Die Wahrheit: Geil auf den Gesundheitsminister

Für Abtreibungsgegner wie Jens Spahn ist alles akzeptabler als eine Frau, die selbst über ihren Körper bestimmt. Keine Liebeserklärung.

Jens Spahn

Wo gehobelt wird, ist Jens Spahn zur Stelle Foto: reuters

„Vielleicht schicke ich Jens Spahn eine Liebeserklärung“, sage ich meiner deutschen Freundin Jana. Sie ist meine beste deutsche Freundin, weil sie noch öfter abgetrieben hat als ich. Normalerweise treiben deutsche Frauen selten ab – und wenn sie es doch häufiger machen, geben sie es nicht zu. In Deutschland ist Schwangerschaftsabbruch ein Tabu-Thema – sogar unter Frauen.

Aber nicht, weil die Deutschen Promiskuität oder Rumfickerei eklig finden, sondern weil die Idee, dass eine deutsche Frau so verplant und unorganisiert sein könnte, dass sie beim Verhüten scheitert, zu schockierend ist. Meine Freundin Jana ist aber nicht wie die meisten deutsche Frauen. Sie hat viermal abgetrieben und einmal ist sie zweimal in derselben Woche beim Schwarzfahren erwischt worden.

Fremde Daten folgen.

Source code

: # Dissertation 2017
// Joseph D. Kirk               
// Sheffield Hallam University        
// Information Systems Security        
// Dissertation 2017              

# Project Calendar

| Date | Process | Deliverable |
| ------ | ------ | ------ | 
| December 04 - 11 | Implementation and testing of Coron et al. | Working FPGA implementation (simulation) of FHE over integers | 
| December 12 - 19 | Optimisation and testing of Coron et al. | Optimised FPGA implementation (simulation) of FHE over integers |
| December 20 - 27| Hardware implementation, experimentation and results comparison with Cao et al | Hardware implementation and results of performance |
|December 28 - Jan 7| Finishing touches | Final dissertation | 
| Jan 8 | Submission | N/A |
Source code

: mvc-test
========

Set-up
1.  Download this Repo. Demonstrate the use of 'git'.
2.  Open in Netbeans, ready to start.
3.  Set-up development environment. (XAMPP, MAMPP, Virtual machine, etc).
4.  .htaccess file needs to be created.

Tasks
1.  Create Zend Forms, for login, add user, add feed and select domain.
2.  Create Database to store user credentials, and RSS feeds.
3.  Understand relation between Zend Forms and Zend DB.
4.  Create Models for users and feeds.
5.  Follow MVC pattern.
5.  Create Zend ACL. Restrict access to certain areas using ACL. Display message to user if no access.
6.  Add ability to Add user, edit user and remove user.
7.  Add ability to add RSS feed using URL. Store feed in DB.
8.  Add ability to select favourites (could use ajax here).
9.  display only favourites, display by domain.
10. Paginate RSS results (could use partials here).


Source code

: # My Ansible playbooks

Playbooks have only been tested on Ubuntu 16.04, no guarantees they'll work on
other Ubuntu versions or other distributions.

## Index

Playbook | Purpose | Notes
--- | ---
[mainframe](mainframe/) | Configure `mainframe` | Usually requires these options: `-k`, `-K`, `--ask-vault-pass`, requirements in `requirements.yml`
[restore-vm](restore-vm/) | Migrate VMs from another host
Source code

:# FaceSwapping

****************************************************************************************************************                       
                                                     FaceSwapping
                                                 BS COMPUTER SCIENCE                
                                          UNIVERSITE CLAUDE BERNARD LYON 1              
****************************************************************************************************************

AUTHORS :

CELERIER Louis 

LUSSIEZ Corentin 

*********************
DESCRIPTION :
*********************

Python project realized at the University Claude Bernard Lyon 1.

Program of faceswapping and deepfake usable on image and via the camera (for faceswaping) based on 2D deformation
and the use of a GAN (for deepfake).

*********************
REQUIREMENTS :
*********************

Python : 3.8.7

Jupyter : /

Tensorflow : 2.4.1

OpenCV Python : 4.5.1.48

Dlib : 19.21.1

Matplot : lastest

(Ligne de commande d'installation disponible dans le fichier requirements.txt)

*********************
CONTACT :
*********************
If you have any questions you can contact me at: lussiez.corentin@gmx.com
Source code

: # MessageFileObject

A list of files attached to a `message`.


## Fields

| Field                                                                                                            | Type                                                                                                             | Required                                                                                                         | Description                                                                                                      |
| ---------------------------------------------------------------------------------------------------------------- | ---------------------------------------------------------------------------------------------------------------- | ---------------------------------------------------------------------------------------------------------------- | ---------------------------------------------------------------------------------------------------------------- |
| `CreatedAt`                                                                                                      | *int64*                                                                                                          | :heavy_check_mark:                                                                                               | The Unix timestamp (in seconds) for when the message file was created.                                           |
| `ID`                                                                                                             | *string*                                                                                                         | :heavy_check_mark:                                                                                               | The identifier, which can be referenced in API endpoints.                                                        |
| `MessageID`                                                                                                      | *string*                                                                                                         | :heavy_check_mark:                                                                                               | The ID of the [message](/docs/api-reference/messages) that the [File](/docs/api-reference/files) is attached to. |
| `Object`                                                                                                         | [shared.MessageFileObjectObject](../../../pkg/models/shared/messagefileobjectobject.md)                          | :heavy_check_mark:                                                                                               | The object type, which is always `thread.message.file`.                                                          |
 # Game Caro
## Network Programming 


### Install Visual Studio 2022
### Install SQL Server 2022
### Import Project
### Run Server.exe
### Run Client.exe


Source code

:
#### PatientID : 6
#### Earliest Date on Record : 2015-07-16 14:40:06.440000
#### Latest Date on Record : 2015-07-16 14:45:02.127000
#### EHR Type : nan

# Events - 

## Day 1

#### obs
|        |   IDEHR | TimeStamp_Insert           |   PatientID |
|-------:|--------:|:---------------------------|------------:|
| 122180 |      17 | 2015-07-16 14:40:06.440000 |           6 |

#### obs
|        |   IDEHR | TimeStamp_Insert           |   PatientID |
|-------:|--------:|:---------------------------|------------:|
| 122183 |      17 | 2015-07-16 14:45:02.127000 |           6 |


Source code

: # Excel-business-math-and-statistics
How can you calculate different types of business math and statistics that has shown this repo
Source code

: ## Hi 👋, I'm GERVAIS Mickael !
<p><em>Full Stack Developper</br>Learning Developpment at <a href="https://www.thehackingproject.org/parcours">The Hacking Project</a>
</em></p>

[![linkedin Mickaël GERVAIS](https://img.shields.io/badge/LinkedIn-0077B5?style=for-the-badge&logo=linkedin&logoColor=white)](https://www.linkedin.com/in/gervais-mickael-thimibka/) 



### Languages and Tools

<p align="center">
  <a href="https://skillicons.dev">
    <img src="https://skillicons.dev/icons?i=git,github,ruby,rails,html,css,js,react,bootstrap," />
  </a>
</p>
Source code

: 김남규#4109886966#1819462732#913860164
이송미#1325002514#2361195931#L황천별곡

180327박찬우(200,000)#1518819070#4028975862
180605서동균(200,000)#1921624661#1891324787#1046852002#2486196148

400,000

„Was schreibst du ihm denn?“, fragt Jana. „Ich dachte, ich benutze diese rosarot glitzernden Herzen, die ich vom Valentinstag noch übrig habe“, antworte ich. „Und dann schreibe ich: ‚Ich will eine Abtreibung von dir.‘ Wäre das nicht romantisch?“

In dem Film „Fight Club“ sollten Helena Bonham Carter und Brad Pitt beim Ficken den Satz sagen: „Ich will eine Abtreibung von dir.“ Weil die Zuschauer in den Previews negativ auf den Satz reagierten, wurde er ersetzt durch: „Ich bin seit der Grundschule nicht so gut durchgefickt worden.“ In einem Film über illegale Straßenkämpfe, Terrorismus und Erniedrigung ist ausgerechnet dieser Satz über Abtreibung zensiert und durch eine Anspielung auf Kindesmissbrauch ersetzt worden. Es ist also einfacher, zu akzeptieren, dass Mädchen sexuell missbraucht werden, als dass erwachsene Frauen entscheiden dürfen, was in ihrem Körper passieren soll.

Dumm, fleischig, deutsch

„Aber du findest Jens Spahn nicht sexy, oder?“, fragt Jana. „Niemand findet ihn sexy.“ Ich überlege. „Ich finde ihn ein bisschen sexy“, sage ich dann. „Er sieht so dumm und fleischig und deutsch aus. Und ich denke, dass er gut Muschi lecken kann. Ich denke, dass alle männlichen Abtreibungsgegner gut Muschi lecken können. Sonst werden sie sich die Schwänze abschneiden müssen.“ – „Aber er ist doch schwul!“, sagt Jana. Ich gucke sie überrascht an. Das hatte ich irgendwie nicht gewusst oder verdrängt, weil ich so geil auf Jens Spahn gewesen war.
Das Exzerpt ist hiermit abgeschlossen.